Licence fee hike for late night Canberra venues?

The ACT Government has once again emphasised it will not go the way of NSW and Queensland and introduce lock-out laws. According to Attorney-General Simon Corbell, evidence suggested it was not lockout laws but closing times that made a difference to late-night violence.

However the ACT Government is still concerned about alcohol-fuelled violence and injuries in entertainment precincts. It has introduced a white page discussion paper with 40 proposals for community analysis over six weeks.

A major suggestion addresses the problem that a third of public assaults in Canberra occur between 3am and 6am. 

The Government’s plan is for current license fees to stay as they are for venues which close at 3am. But those wanting to stay open until 4am will face a fee hike of 300% to $100,000. Those staying open until 5am, the current closing time, would cop a 500% rise, from $27,238 a year to $163,000.

38 licensed venues (22 of them clubs) open until 4am, and another eleven, mostly nightclubs, can open until 5am.

The Attorney-General said the fee hikes would ensure that the taxpayer would not have to bear the burden of combating the cost of alcohol violence.

“The fee increases would be substantive … to help meet more of the costs associated with police and community safety measures like lighting and safety cameras… 

“These businesses turn over millions of dollars in revenue every year and … there is clearly is a commercial advantage for them to trade late. What we are trying to indicate is there is also a cost to trading late.”

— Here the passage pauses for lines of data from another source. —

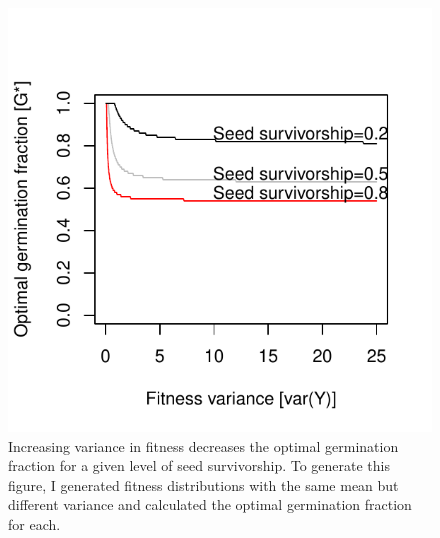 \documentclass[12pt, oneside, titlepage]{article}   	%
\begin{document}
 \begin{figure}[h]
   \centering
       \includegraphics[page=1]{../figures/appendix-x-fitnessvariance.pdf}  
    \caption{ Increasing variance in fitness decreases the optimal germination fraction for a given level of seed survivorship. To generate this figure, I generated fitness distributions with the same mean but different variance and calculated the optimal germination fraction for each.  }
 \label{fig:variance}
\end{figure}
%
\end{document}
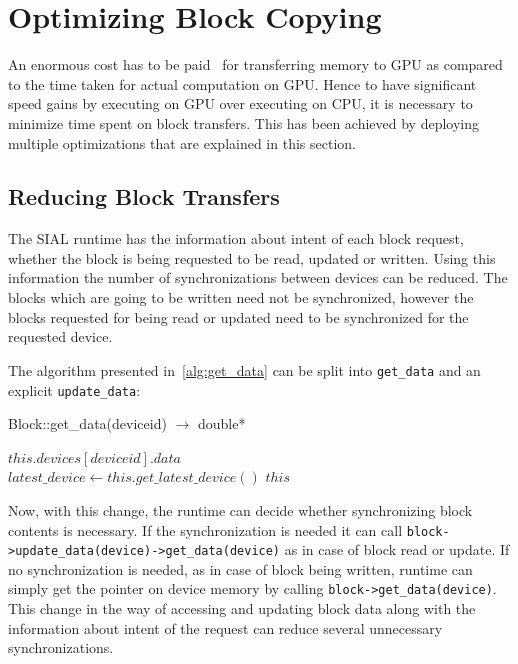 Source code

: \section{Optimizing Block Copying}
An enormous cost has to be paid~\cite{Bakkum2010}\cite{memorytransferoverhead}
for transferring memory to GPU as compared to the time taken for actual computation
on GPU. Hence to have significant speed gains by executing on GPU over executing
on CPU, it is necessary to minimize time spent on block transfers. This has been
achieved by deploying multiple optimizations that are explained in this section.

\subsection{Reducing Block Transfers}
The SIAL runtime has the information about intent of each block request, whether
the block is being requested to be read, updated or written. Using this information the
number of synchronizations between devices can be reduced. The blocks which are
going to be written need not be synchronized, however the blocks requested for
being read or updated need to be synchronized for the requested device.

The algorithm presented in~\ref{alg:get_data} can be split into
\texttt{get\_data} and an explicit \texttt{update\_data}:

\begin{algorithm}  {Block::get\_data(deviceid) $\rightarrow$ double*}
  \singlespacing

  \begin{algorithmic}[1]
    \State \Return $this.devices[deviceid].data$
    \EndFunction
    \\
    \State $latest\_device \gets this.get\_latest\_device()$
    \EndIf
    \State \Return $this$
    \EndFunction
  \end{algorithmic}
\end{algorithm}

Now, with this change, the runtime can decide whether synchronizing block contents
is necessary. If the synchronization is needed it can call
\texttt{block->update\_data(device)->get\_data(device)}
as in case of block read or update. If no synchronization is needed, as in case
of block being written, runtime can simply get the pointer on device memory by calling
\texttt{block->get\_data(device)}.
This change in the way of accessing and updating block data along with the information
about intent of the request can reduce several unnecessary synchronizations.

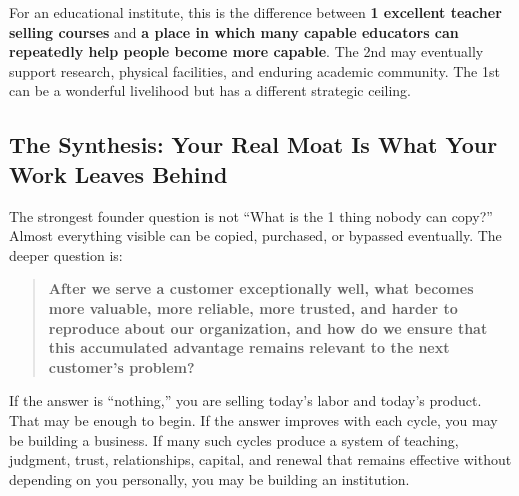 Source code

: For an educational institute, this is the difference between \textbf{1 excellent teacher selling courses} and \textbf{a place in which many capable educators can repeatedly help people become more capable}. The 2nd may eventually support research, physical facilities, and enduring academic community. The 1st can be a wonderful livelihood but has a different strategic ceiling.

\subsection{The Synthesis: Your Real Moat Is What Your Work Leaves Behind}
\label{sec:synthesis_moat_leaves_behind}

The strongest founder question is not ``What is the 1 thing nobody can copy?'' Almost everything visible can be copied, purchased, or bypassed eventually. The deeper question is:
\begin{quote}
\textbf{After we serve a customer exceptionally well, what becomes more valuable, more reliable, more trusted, and harder to reproduce about our organization, and how do we ensure that this accumulated advantage remains relevant to the next customer's problem?}
\end{quote}

If the answer is ``nothing,'' you are selling today's labor and today's product. That may be enough to begin. If the answer improves with each cycle, you may be building a business. If many such cycles produce a system of teaching, judgment, trust, relationships, capital, and renewal that remains effective without depending on you personally, you may be building an institution.
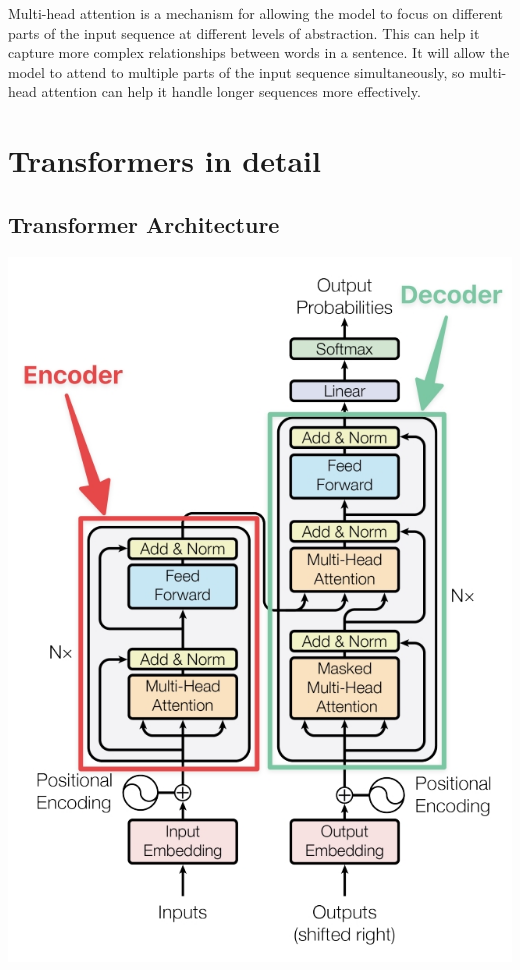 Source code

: Multi-head attention is a mechanism for allowing the model to focus on different parts of the input sequence at different levels of abstraction. This can help it capture more complex relationships between words in a sentence. It will allow the model to attend to multiple parts of the input sequence simultaneously, so multi-head attention can help it handle longer sequences more effectively.

\section{Transformers in detail}

\subsection{Transformer Architecture}
\includegraphics[width=1\linewidth]{img//rnn//transformers/transformer_architecture.jpeg}

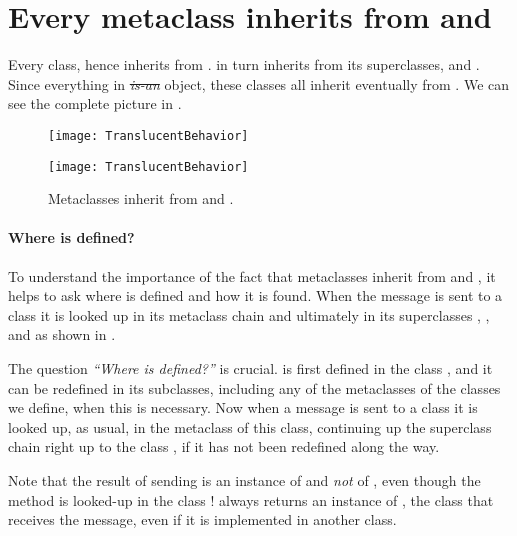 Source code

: \documentclass[a4paper,10pt,twoside]{book}
\begin{document}
\section{Every metaclass inherits from  and }

Every   class, hence inherits from .
 in turn inherits from its superclasses,  and .
Since everything in \st \emph{is-an} object, these classes all inherit eventually from .
We can see the complete picture in .

\begin{center}
\begin{figure}
\ifluluelse
	{\centerline{\texttt{[image: TranslucentBehavior]}}}
	{\centerline{\texttt{[image: TranslucentBehavior]}}}
\caption{Metaclasses inherit from  and .\label{fig:inheritbehavior}}
\end{figure}
\end{center}

\paragraph{Where is  defined?}
To understand the importance of the fact that metaclasses inherit from  and , it helps to ask where  is defined and how it is found.
When the message  is sent to a class it is looked up in its metaclass chain and ultimately in its superclasses , , and  as shown in .

The question \emph{``Where  is defined?''} is crucial.
 is first defined in the class , and it can be redefined in its subclasses, including any of the metaclasses of the classes we define, when this is necessary.
Now when a message  is sent to a class it is looked up, as usual, in the metaclass of this class, continuing up the superclass chain right up to the class , if it has not been redefined along the way.

Note that the result of sending  is an instance of  and \emph{not} of , even though the method is looked-up in the class !
 always returns an instance of \self, the class that receives the message, even if it is implemented in another class.
\end{document}
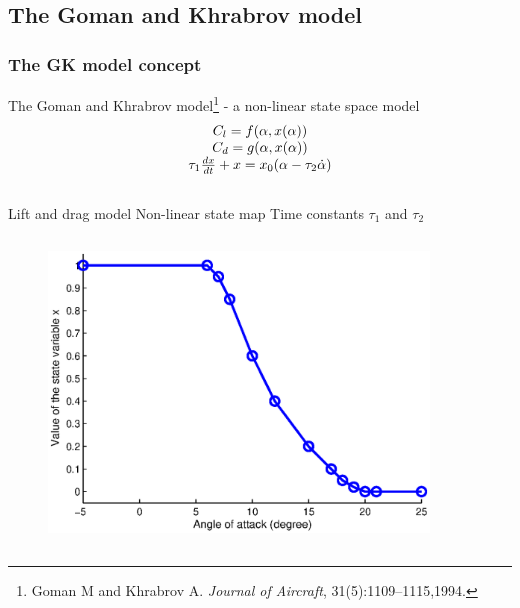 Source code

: \documentclass[compress]{beamer}
\begin{document}
\subsection{The Goman and Khrabrov model}

\begin{frame}
  \frametitle{The GK model concept}
  The Goman and Khrabrov model\footnote{Goman M and Khrabrov A. \emph{Journal of Aircraft}, 31(5):1109–1115,1994.} - a non-linear state space model
  \begin{equation*}
    \begin{array}[c]{c}
      C_l= f(\alpha,x(\alpha)) \\
      C_d= g(\alpha,x(\alpha)) \\
      \tau_1 \frac{dx}{dt} +x = x_0(\alpha - \tau_2 \dot{\alpha}) 
    \end{array}
  \end{equation*}

  \begin{columns}[t]
    Lift and drag model
    Non-linear state map
    Time constants $\tau_1$ and $\tau_2$
  \end{columns}

  \begin{columns}
    \begin{figure}[h]
      \begin{center}
	\includegraphics[width=0.9\textwidth]{./Figures/x_0_vs_alpha.eps}
      \end{center}
    \end{figure}
  \end{columns}
\end{frame}
\end{document}
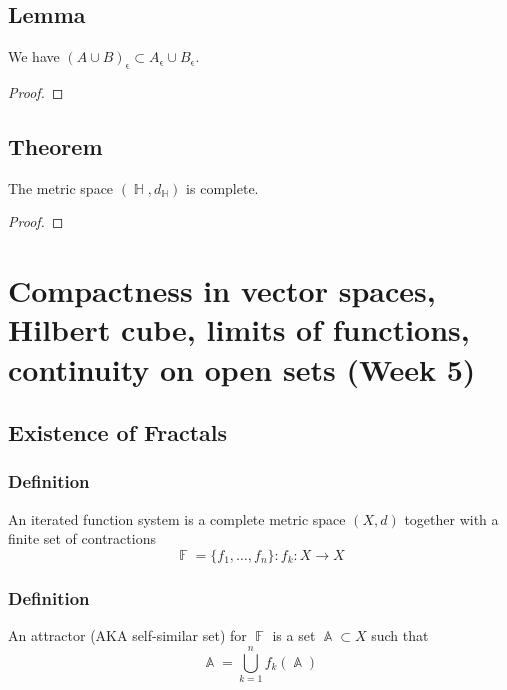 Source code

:\documentclass{article}
\DeclareMathOperator\eps{\epsilon}
\DeclareMathOperator\F{\mathbb{F}}
\DeclareMathOperator\A{\mathbb{A}}
\DeclareMathOperator\HH{\mathbb{H}}
\begin{document}
\subsection*{Lemma}
We have $(A \cup B)_{\eps} \subset A_{\eps} \cup B_{\eps}$.
\begin{proof}
\end{proof}
\subsection*{Theorem}
The metric space $(\HH,d_{\HH})$ is complete.
\begin{proof}
\end{proof}
\section*{Compactness in vector spaces, Hilbert cube, limits of functions, continuity on open sets (Week 5)}
\subsection*{Existence of Fractals}
\subsubsection*{Definition}
An iterated function system is a complete metric space $(X,d)$
together with a finite set of contractions $$
\F = \{f_1,\hdots,f_n \}: f_k:X \to X
$$
\subsubsection*{Definition}
An attractor (AKA self-similar set) for $\F$ is a set $\A \subset X$ such that $$
\A = \bigcup_{k=1}^n f_k(\A)
$$
\end{document}
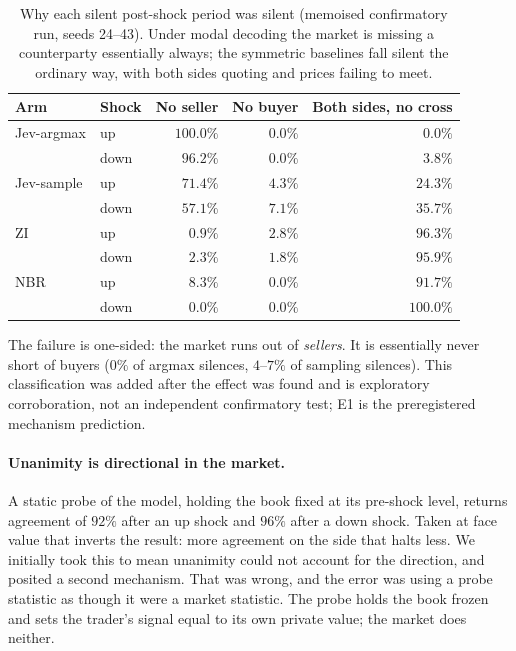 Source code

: \documentclass[11pt]{article}
\begin{document}
\begin{table}[t]
\centering
\begin{tabular}{llrrr}
\toprule
Arm & Shock & No seller & No buyer & Both sides, no cross \\
\midrule
Jev-argmax & up   & $\mathbf{100.0\%}$ & $0.0\%$ & $0.0\%$ \\
           & down & $96.2\%$ & $0.0\%$ & $3.8\%$ \\
Jev-sample & up   & $71.4\%$ & $4.3\%$ & $24.3\%$ \\
           & down & $57.1\%$ & $7.1\%$ & $35.7\%$ \\
ZI         & up   & $0.9\%$  & $2.8\%$ & $96.3\%$ \\
           & down & $2.3\%$  & $1.8\%$ & $95.9\%$ \\
NBR        & up   & $8.3\%$  & $0.0\%$ & $91.7\%$ \\
           & down & $0.0\%$  & $0.0\%$ & $100.0\%$ \\
\bottomrule
\end{tabular}
\caption{Why each silent post-shock period was silent (memoised confirmatory run, seeds 24--43). Under
modal decoding the market is missing a counterparty essentially always; the
symmetric baselines fall silent the ordinary way, with both sides quoting and
prices failing to meet.}
\label{tab:silence}
\end{table}

The failure is one-sided: the market runs out of \emph{sellers}. It is
essentially never short of buyers ($0\%$ of argmax silences, $4$--$7\%$ of
sampling silences). This classification was added after the effect was found
and is exploratory corroboration, not an independent confirmatory test; E1 is
the preregistered mechanism prediction.

\paragraph{Unanimity is directional in the market.}
\label{par:two}
A static probe of the model, holding the book fixed at its pre-shock level,
returns agreement of $92\%$ after an up shock and $96\%$ after a down shock.
Taken at face value that inverts the result: more agreement on the side that
halts less. We initially took this to mean unanimity could not account for the
direction, and posited a second mechanism. That was wrong, and the error was
using a probe statistic as though it were a market statistic. The probe holds
the book frozen and sets the trader's signal equal to its own private value;
the market does neither.
\end{document}

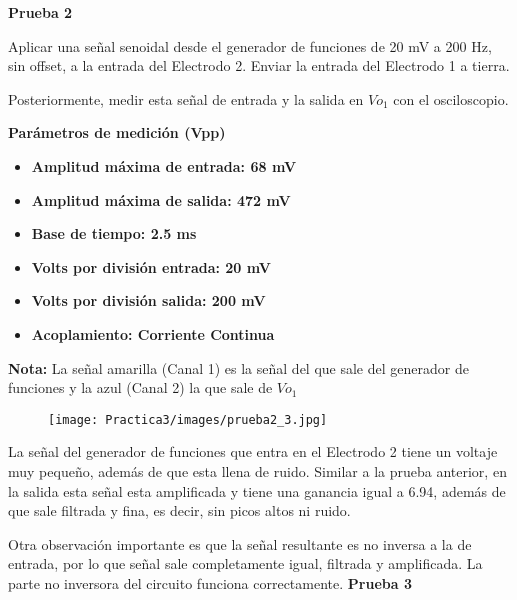 \documentclass[12pt]{article}
\begin{document}
	\newpage
	\textbf{Prueba 2}
	
	Aplicar una señal senoidal desde el generador de funciones de 20 mV a 200 Hz, sin offset, a la entrada del Electrodo 2. Enviar la entrada del Electrodo 1 a tierra.
	
	Posteriormente, medir esta señal de entrada y la salida en $Vo_{1}$ con el osciloscopio.
	
	\textbf{Parámetros de medición (Vpp)}
            \begin{multicols}{2}
                \begin{itemize}
                    \item[\checkmark] \textbf{Amplitud máxima de entrada: 68 mV}
                    \item[\checkmark] \textbf{Amplitud máxima de salida: 472 mV}
                    \item[\checkmark] \textbf{Base de tiempo: 2.5 ms}
            \columnbreak
                    \item[\checkmark] \textbf{Volts por división entrada: 20 mV}
                    \item[\checkmark] \textbf{Volts por división salida: 200 mV}
                    \item[\checkmark] \textbf{Acoplamiento: Corriente Continua}
                \end{itemize}
            \end{multicols}
            
            \textbf{Nota:} La señal amarilla (Canal 1) es la señal del que sale del generador de funciones y la azul (Canal 2) la que sale de $Vo_{1}$
            
	        \begin{figure}[h!]
                \centering
                \texttt{[image: Practica3/images/prueba2\_3.jpg]}
            \end{figure} 
            
            La señal del generador de funciones que entra en el Electrodo 2 tiene un voltaje muy pequeño, además de que esta llena de ruido. Similar a la prueba anterior, en la salida esta señal esta amplificada y tiene una ganancia igual a 6.94, además de que sale filtrada y fina, es decir, sin picos altos ni ruido.
            
            Otra observación importante es que la señal resultante es no inversa a la de entrada, por lo que señal sale completamente igual, filtrada y amplificada. La parte no inversora del circuito funciona correctamente.
	\newpage
	\textbf{Prueba 3}
	
\end{document}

Another strategy is to encourage more smaller (under 80 capacity) bars and venues which close by midnight, to flourish. Their fees would be slashed from $2500 to $650. “There are significant safety benefits from having a larger number of smaller venues,” Corbell pointed out.

Two more proposed initiatives that could affect the ACT live music sector: a new demerit point system for venues that are non-compliant, and the opportunity for some venues to apply to trade later four times each year for special events.

Larger bottle stores, which turn over $1 million a year, would cop a 25% licence fee jump. They had to also bear the financial costs, the Attorney-General explained, because of the high level of nightclub patrons pre-loading before they went to the venue and caused problems after.